The Turkish government has been lobbying heavily to block the resolution which is sponsored by some 226 of 435 members of the house. In the past it has succeeded in getting such motions shelved by leaning heavily on administration concerns not to offend a most loyal strategic partner and member of Nato.
Similar resolutions were approved by the house in 1975 and 1984 but did not make it through the Senate. A 1990 resolution was blocked by a Senate filibuster. This time there have been calls from Prime Minister Tayip Erdogan to Bush, who has spoken out against the motion, and to Bill Clinton, urging him to use his influence among Democrats.

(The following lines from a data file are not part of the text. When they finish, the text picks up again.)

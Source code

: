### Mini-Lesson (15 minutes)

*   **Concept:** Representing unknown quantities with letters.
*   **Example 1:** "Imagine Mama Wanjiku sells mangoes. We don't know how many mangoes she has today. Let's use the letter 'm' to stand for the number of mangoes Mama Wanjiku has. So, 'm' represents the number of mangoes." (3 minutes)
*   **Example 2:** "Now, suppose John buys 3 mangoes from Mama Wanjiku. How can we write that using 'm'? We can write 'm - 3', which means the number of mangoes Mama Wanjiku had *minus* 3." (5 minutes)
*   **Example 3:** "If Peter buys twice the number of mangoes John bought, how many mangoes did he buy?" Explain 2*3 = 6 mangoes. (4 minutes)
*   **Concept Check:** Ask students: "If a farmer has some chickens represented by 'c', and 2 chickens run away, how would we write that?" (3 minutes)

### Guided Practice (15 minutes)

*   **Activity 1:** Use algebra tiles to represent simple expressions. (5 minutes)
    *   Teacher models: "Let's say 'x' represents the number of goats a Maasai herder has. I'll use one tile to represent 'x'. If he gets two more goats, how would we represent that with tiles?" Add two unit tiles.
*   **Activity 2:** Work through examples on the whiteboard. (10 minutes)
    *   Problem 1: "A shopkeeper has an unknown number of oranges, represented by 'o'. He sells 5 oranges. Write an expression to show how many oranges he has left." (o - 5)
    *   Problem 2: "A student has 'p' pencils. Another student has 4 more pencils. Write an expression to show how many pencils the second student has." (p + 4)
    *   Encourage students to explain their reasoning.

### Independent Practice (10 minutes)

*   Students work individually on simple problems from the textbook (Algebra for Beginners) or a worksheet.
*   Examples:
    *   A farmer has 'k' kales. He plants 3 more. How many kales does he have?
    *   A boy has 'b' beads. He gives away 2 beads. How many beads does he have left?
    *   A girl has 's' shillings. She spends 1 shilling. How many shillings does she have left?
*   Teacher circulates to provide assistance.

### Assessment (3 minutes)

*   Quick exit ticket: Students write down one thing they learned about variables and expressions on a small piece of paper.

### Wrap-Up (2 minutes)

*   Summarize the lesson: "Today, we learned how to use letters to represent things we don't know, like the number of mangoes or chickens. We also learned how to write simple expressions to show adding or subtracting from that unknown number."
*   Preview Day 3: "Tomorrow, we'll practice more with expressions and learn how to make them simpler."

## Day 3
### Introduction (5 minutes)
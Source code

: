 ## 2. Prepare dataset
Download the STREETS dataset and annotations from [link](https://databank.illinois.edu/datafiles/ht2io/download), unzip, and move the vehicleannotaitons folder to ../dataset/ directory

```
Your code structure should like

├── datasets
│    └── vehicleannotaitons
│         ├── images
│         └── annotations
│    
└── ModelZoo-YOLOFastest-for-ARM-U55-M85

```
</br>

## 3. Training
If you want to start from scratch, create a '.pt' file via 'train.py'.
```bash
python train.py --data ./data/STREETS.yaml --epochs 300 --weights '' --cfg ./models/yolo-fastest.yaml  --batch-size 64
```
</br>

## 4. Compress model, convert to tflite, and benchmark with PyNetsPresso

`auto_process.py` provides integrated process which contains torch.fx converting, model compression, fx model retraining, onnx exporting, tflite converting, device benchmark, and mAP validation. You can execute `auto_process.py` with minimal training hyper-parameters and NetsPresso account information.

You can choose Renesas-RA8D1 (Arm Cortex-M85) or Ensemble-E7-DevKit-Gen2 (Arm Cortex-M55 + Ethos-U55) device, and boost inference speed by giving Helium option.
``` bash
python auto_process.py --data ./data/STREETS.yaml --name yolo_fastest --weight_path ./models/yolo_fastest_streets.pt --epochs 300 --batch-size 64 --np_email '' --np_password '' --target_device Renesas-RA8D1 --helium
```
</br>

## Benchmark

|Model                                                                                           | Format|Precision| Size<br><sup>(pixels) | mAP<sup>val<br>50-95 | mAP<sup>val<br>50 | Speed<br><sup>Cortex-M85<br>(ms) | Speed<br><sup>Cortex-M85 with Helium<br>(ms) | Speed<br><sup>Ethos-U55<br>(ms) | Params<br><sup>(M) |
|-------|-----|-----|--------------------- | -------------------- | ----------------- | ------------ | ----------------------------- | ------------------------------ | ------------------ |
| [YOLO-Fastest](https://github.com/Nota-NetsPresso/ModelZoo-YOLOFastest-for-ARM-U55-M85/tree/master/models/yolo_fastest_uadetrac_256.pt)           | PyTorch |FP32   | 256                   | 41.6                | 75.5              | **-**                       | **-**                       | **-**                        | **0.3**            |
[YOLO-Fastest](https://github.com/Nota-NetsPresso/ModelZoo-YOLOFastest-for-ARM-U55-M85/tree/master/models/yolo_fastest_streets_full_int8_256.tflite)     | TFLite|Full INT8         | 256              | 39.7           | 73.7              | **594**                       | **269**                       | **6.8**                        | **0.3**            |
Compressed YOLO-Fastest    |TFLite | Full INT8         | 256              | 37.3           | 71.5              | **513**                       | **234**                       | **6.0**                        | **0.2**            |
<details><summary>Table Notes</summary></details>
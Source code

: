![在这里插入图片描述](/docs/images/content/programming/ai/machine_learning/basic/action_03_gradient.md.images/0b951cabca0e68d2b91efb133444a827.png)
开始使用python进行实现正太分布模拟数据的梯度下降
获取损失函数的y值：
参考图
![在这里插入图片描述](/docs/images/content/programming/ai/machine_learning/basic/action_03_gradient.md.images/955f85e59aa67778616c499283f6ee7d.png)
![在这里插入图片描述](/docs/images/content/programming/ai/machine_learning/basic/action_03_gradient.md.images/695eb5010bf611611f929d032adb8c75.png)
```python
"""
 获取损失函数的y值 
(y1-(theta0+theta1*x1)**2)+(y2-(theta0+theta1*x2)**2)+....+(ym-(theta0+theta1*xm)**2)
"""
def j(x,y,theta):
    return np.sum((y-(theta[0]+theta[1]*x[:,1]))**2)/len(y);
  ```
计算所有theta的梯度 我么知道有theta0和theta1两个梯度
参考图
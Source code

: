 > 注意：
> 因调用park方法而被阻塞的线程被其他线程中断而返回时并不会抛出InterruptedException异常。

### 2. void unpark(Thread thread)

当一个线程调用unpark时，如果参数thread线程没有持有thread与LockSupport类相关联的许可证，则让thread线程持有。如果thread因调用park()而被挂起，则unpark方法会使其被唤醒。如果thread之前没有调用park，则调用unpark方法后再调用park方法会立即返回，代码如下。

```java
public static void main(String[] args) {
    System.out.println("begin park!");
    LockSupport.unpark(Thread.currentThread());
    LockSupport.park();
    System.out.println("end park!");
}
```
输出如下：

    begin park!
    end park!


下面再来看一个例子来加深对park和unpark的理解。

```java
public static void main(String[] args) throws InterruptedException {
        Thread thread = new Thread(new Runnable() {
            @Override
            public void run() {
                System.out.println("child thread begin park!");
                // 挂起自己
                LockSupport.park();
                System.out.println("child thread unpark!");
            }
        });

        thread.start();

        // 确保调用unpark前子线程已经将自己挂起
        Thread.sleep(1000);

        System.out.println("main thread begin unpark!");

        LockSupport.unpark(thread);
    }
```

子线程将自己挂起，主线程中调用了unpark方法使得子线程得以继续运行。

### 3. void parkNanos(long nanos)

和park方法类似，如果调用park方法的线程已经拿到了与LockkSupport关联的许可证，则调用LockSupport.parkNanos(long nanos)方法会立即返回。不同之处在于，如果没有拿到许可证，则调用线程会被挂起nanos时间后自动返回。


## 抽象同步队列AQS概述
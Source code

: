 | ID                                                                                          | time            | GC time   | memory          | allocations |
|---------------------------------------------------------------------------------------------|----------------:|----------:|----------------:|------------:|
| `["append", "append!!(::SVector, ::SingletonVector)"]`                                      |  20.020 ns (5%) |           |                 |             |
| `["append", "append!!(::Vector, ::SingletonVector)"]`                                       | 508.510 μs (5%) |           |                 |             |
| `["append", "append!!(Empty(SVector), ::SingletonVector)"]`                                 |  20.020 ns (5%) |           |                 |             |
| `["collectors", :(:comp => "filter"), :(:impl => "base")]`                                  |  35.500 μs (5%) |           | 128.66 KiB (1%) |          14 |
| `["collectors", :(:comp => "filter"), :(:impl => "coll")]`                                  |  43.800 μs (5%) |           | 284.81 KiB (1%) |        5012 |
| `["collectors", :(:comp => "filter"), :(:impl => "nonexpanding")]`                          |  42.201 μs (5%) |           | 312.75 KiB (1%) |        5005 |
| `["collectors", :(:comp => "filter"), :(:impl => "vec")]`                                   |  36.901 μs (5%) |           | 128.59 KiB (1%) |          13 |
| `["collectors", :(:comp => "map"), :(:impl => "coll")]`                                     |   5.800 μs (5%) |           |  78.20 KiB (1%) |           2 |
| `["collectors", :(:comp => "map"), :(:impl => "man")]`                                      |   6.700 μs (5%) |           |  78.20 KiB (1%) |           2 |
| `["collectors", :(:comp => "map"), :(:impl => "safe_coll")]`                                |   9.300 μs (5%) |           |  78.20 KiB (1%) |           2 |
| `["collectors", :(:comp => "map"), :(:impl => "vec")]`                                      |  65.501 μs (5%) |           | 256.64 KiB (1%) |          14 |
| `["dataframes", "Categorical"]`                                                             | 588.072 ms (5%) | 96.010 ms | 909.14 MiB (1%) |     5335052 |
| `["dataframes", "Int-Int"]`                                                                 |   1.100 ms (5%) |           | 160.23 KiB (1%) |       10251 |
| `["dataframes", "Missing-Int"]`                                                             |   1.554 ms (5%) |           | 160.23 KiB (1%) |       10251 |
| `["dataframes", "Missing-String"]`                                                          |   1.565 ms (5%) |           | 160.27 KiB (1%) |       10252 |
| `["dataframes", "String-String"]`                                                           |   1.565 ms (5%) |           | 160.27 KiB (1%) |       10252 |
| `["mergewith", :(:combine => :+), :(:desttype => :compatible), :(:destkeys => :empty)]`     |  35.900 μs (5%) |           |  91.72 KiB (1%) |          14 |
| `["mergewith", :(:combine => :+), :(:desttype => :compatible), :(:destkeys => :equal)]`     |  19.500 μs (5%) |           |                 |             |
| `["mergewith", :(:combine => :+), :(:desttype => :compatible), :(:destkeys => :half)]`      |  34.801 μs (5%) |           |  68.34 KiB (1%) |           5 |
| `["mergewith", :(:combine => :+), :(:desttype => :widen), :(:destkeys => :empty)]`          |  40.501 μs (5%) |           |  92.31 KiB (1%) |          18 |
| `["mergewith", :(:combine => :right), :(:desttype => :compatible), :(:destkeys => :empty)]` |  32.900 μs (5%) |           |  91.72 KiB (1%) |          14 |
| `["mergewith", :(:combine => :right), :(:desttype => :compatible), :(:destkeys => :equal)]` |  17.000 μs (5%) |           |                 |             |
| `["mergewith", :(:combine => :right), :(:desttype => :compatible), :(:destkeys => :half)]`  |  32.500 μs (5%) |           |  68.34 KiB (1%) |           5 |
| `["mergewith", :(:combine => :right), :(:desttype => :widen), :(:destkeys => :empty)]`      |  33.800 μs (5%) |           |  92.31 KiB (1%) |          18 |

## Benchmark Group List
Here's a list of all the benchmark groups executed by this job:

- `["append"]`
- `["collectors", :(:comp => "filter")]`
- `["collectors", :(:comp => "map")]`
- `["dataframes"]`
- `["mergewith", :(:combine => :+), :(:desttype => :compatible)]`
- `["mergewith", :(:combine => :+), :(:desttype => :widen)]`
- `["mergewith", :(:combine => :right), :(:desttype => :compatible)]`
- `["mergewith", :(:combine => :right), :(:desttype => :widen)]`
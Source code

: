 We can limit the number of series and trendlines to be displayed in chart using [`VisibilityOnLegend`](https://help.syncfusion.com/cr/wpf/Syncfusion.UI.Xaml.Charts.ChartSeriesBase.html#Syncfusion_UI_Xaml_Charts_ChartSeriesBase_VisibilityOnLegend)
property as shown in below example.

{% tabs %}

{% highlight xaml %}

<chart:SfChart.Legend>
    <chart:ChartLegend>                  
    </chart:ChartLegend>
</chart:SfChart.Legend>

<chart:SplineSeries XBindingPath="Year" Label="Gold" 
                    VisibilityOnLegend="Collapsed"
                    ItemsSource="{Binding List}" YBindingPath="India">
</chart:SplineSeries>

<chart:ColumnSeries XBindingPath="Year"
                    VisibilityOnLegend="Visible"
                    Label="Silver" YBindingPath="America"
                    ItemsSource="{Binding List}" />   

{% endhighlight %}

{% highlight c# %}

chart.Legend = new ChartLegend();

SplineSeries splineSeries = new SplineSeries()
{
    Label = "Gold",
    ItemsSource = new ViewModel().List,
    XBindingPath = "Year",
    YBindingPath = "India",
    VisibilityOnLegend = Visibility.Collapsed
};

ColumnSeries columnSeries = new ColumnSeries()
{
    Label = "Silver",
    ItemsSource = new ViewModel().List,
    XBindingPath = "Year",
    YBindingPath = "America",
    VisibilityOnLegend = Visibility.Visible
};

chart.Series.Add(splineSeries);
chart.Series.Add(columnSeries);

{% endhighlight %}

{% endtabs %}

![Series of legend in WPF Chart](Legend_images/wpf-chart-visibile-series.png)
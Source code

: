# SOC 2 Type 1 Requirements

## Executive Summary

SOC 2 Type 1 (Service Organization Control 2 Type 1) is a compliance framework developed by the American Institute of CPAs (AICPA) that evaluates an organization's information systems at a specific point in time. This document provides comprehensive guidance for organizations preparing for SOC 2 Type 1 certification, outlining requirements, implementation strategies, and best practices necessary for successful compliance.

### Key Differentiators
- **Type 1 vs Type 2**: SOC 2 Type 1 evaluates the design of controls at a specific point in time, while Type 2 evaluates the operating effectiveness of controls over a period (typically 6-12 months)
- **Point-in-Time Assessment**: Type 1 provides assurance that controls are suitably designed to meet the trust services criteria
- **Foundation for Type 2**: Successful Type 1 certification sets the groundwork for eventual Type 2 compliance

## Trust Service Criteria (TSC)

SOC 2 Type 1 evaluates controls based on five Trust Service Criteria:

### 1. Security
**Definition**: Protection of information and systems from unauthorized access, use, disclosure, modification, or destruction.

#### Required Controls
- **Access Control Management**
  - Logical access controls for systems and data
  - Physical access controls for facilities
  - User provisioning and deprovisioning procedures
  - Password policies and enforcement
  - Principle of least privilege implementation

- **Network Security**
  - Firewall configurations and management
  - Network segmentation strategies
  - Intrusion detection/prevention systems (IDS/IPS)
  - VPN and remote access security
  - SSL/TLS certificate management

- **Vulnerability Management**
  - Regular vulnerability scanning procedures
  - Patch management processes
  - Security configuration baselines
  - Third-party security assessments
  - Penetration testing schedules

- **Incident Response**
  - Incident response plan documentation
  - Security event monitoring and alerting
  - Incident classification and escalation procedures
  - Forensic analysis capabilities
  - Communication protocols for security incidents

Erdogan has warned that the political fall-out could be long and lasting, fuelling nationalist anger and potentially jeopardising important links.
Dan Fried, the state department's top Europe official, warned last week it could "hurt our forces deployed in Iraq, which rely on passage through Turkey . . . We have to be mindful of how much we depend and how much our troops and the Iraqi economy depend on shipments from and through Turkey". Turkish diplomats argue the motion could stymie tentative moves towards a rapprochement between Turkey and Armenia. The latter is sceptical.
In terms of historical fact there is some case for the recognition of a monstrous injustice, although what purpose exactly is served by the diplomatic equivalent of a sharp poke in the eye is arguable.
What is more important to Turkey's friends in Europe, however, is the perception that the country remains unable still to debate this neuralgic issue domestically in a manner that respects democratic norms. Those writers and intellectuals who try to raise it face possible prosecution under the notorious Article 301 of its penal code that makes it a crime to insult Turkish national identity.
Despite a willingness last week at the Council of Europe from President Abdullah Gul to countenance Article 301's repeal, his AKP party has made it clear its priority is the debate on a new constitution. Unfortunately today's motion is likely to reinforce rather than change that prioritisation.